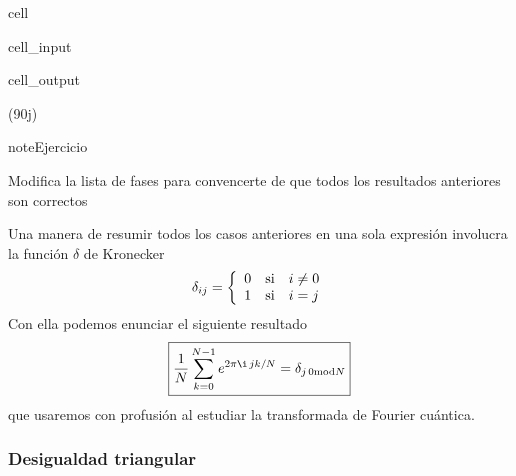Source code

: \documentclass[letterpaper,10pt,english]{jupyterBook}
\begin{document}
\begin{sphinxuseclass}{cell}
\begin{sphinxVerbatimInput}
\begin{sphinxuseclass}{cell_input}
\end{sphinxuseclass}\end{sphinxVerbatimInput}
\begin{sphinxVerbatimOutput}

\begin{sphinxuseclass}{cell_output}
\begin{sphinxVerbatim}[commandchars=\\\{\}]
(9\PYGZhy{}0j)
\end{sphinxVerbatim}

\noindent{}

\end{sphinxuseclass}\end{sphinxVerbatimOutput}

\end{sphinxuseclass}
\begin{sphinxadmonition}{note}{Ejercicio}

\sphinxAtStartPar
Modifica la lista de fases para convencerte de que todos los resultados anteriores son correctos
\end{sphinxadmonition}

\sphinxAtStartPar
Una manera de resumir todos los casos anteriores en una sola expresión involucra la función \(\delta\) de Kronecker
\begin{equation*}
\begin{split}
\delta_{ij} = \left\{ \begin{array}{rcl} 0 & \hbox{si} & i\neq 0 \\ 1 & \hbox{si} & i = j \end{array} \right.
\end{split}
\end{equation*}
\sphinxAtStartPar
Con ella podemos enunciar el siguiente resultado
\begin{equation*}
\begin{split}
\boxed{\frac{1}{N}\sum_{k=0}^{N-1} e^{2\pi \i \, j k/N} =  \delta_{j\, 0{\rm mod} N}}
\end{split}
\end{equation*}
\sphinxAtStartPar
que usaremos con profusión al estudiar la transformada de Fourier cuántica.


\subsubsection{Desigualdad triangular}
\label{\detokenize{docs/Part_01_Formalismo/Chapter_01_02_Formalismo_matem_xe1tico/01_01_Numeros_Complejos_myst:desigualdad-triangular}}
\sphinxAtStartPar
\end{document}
--
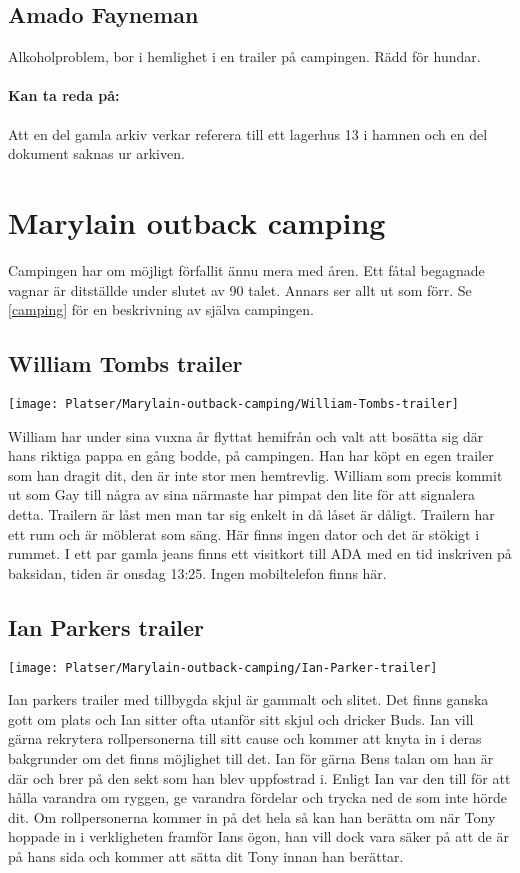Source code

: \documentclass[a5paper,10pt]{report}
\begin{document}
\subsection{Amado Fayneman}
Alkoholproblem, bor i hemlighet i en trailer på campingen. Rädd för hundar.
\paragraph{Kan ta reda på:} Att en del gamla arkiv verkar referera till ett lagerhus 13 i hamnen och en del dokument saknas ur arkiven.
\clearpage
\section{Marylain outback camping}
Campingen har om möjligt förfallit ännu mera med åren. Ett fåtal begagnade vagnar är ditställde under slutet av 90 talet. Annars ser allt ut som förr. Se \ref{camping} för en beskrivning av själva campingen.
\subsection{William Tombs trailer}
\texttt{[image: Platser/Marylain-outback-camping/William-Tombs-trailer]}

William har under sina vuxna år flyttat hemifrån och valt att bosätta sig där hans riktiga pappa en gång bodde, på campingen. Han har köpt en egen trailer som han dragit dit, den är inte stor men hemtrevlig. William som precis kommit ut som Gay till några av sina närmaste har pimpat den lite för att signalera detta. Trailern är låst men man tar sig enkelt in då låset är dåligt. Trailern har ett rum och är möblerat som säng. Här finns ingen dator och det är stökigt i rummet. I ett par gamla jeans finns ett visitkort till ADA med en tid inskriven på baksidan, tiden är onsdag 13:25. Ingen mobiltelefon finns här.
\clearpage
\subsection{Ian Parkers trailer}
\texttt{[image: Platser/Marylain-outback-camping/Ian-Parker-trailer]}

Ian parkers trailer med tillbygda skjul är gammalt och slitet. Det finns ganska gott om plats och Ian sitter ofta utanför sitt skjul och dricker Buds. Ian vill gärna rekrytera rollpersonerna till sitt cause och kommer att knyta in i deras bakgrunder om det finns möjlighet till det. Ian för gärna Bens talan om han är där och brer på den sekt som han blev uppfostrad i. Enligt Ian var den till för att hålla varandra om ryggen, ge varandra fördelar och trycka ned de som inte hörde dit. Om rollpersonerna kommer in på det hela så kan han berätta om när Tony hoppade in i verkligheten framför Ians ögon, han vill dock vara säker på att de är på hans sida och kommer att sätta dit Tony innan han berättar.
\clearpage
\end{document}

> _What you have to do_: Lines holding the word "todos" in the records above: how many are there? Answer with the number only.

> _Exercise result_: 2